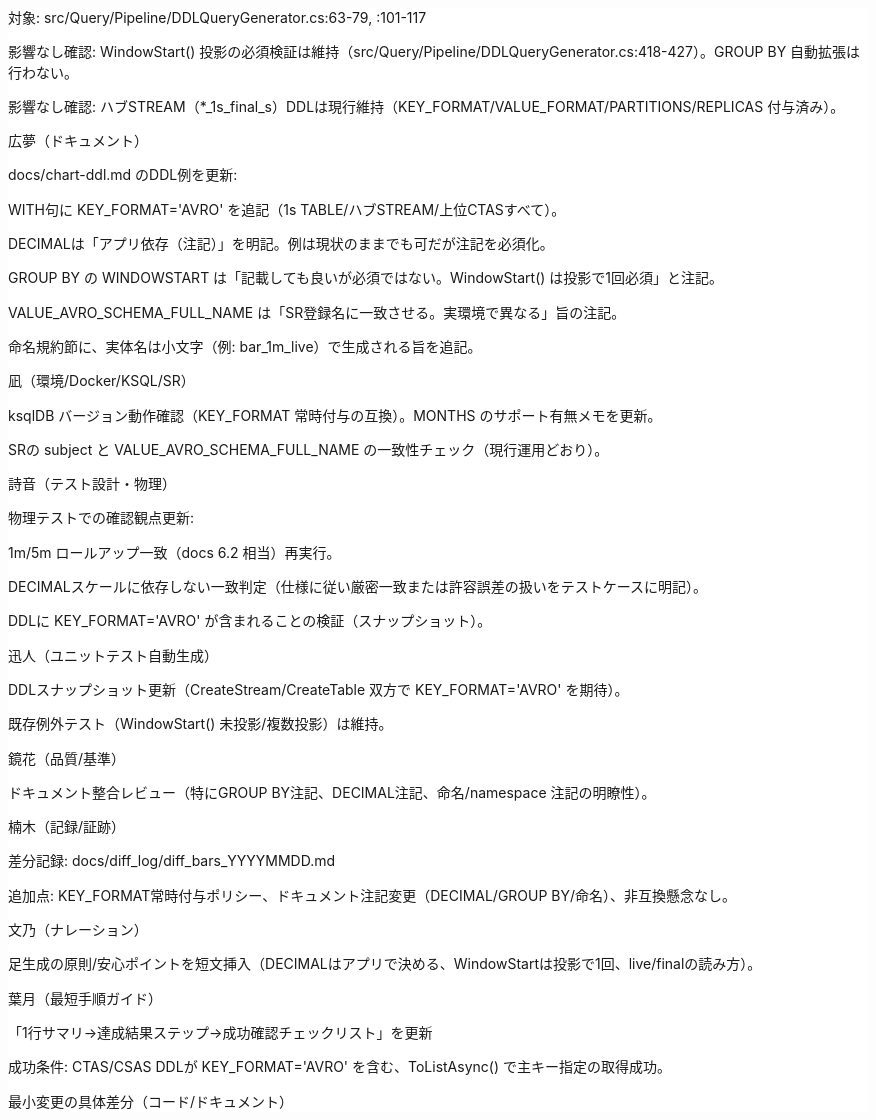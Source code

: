 対象: src/Query/Pipeline/DDLQueryGenerator.cs:63-79, :101-117

影響なし確認: WindowStart() 投影の必須検証は維持（src/Query/Pipeline/DDLQueryGenerator.cs:418-427）。GROUP BY 自動拡張は行わない。

影響なし確認: ハブSTREAM（*_1s_final_s）DDLは現行維持（KEY_FORMAT/VALUE_FORMAT/PARTITIONS/REPLICAS 付与済み）。

広夢（ドキュメント）

docs/chart-ddl.md のDDL例を更新:

WITH句に KEY_FORMAT='AVRO' を追記（1s TABLE/ハブSTREAM/上位CTASすべて）。

DECIMALは「アプリ依存（注記）」を明記。例は現状のままでも可だが注記を必須化。

GROUP BY の WINDOWSTART は「記載しても良いが必須ではない。WindowStart() は投影で1回必須」と注記。

VALUE_AVRO_SCHEMA_FULL_NAME は「SR登録名に一致させる。実環境で異なる」旨の注記。

命名規約節に、実体名は小文字（例: bar_1m_live）で生成される旨を追記。

凪（環境/Docker/KSQL/SR）

ksqlDB バージョン動作確認（KEY_FORMAT 常時付与の互換）。MONTHS のサポート有無メモを更新。

SRの subject と VALUE_AVRO_SCHEMA_FULL_NAME の一致性チェック（現行運用どおり）。

詩音（テスト設計・物理）

物理テストでの確認観点更新:

1m/5m ロールアップ一致（docs 6.2 相当）再実行。

DECIMALスケールに依存しない一致判定（仕様に従い厳密一致または許容誤差の扱いをテストケースに明記）。

DDLに KEY_FORMAT='AVRO' が含まれることの検証（スナップショット）。

迅人（ユニットテスト自動生成）

DDLスナップショット更新（CreateStream/CreateTable 双方で KEY_FORMAT='AVRO' を期待）。

既存例外テスト（WindowStart() 未投影/複数投影）は維持。

鏡花（品質/基準）

ドキュメント整合レビュー（特にGROUP BY注記、DECIMAL注記、命名/namespace 注記の明瞭性）。

楠木（記録/証跡）

差分記録: docs/diff_log/diff_bars_YYYYMMDD.md

追加点: KEY_FORMAT常時付与ポリシー、ドキュメント注記変更（DECIMAL/GROUP BY/命名）、非互換懸念なし。

文乃（ナレーション）

足生成の原則/安心ポイントを短文挿入（DECIMALはアプリで決める、WindowStartは投影で1回、live/finalの読み方）。

葉月（最短手順ガイド）

「1行サマリ→達成結果ステップ→成功確認チェックリスト」を更新

成功条件: CTAS/CSAS DDLが KEY_FORMAT='AVRO' を含む、ToListAsync() で主キー指定の取得成功。

最小変更の具体差分（コード/ドキュメント）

◆ **EXERCISE PROMPT**:
Restate the listing above word for word, and skip the pictures.

◆ **TASK ANSWER**:
Source code

: 対象: src/Query/Pipeline/DDLQueryGenerator.cs:63-79, :101-117

影響なし確認: WindowStart() 投影の必須検証は維持（src/Query/Pipeline/DDLQueryGenerator.cs:418-427）。GROUP BY 自動拡張は行わない。

影響なし確認: ハブSTREAM（*_1s_final_s）DDLは現行維持（KEY_FORMAT/VALUE_FORMAT/PARTITIONS/REPLICAS 付与済み）。

広夢（ドキュメント）

docs/chart-ddl.md のDDL例を更新:

WITH句に KEY_FORMAT='AVRO' を追記（1s TABLE/ハブSTREAM/上位CTASすべて）。

DECIMALは「アプリ依存（注記）」を明記。例は現状のままでも可だが注記を必須化。

GROUP BY の WINDOWSTART は「記載しても良いが必須ではない。WindowStart() は投影で1回必須」と注記。

VALUE_AVRO_SCHEMA_FULL_NAME は「SR登録名に一致させる。実環境で異なる」旨の注記。

命名規約節に、実体名は小文字（例: bar_1m_live）で生成される旨を追記。

凪（環境/Docker/KSQL/SR）

ksqlDB バージョン動作確認（KEY_FORMAT 常時付与の互換）。MONTHS のサポート有無メモを更新。

SRの subject と VALUE_AVRO_SCHEMA_FULL_NAME の一致性チェック（現行運用どおり）。

詩音（テスト設計・物理）

物理テストでの確認観点更新:

1m/5m ロールアップ一致（docs 6.2 相当）再実行。

DECIMALスケールに依存しない一致判定（仕様に従い厳密一致または許容誤差の扱いをテストケースに明記）。

DDLに KEY_FORMAT='AVRO' が含まれることの検証（スナップショット）。

迅人（ユニットテスト自動生成）

DDLスナップショット更新（CreateStream/CreateTable 双方で KEY_FORMAT='AVRO' を期待）。

既存例外テスト（WindowStart() 未投影/複数投影）は維持。

鏡花（品質/基準）

ドキュメント整合レビュー（特にGROUP BY注記、DECIMAL注記、命名/namespace 注記の明瞭性）。

楠木（記録/証跡）

差分記録: docs/diff_log/diff_bars_YYYYMMDD.md

追加点: KEY_FORMAT常時付与ポリシー、ドキュメント注記変更（DECIMAL/GROUP BY/命名）、非互換懸念なし。

文乃（ナレーション）

足生成の原則/安心ポイントを短文挿入（DECIMALはアプリで決める、WindowStartは投影で1回、live/finalの読み方）。

葉月（最短手順ガイド）

「1行サマリ→達成結果ステップ→成功確認チェックリスト」を更新

成功条件: CTAS/CSAS DDLが KEY_FORMAT='AVRO' を含む、ToListAsync() で主キー指定の取得成功。

最小変更の具体差分（コード/ドキュメント）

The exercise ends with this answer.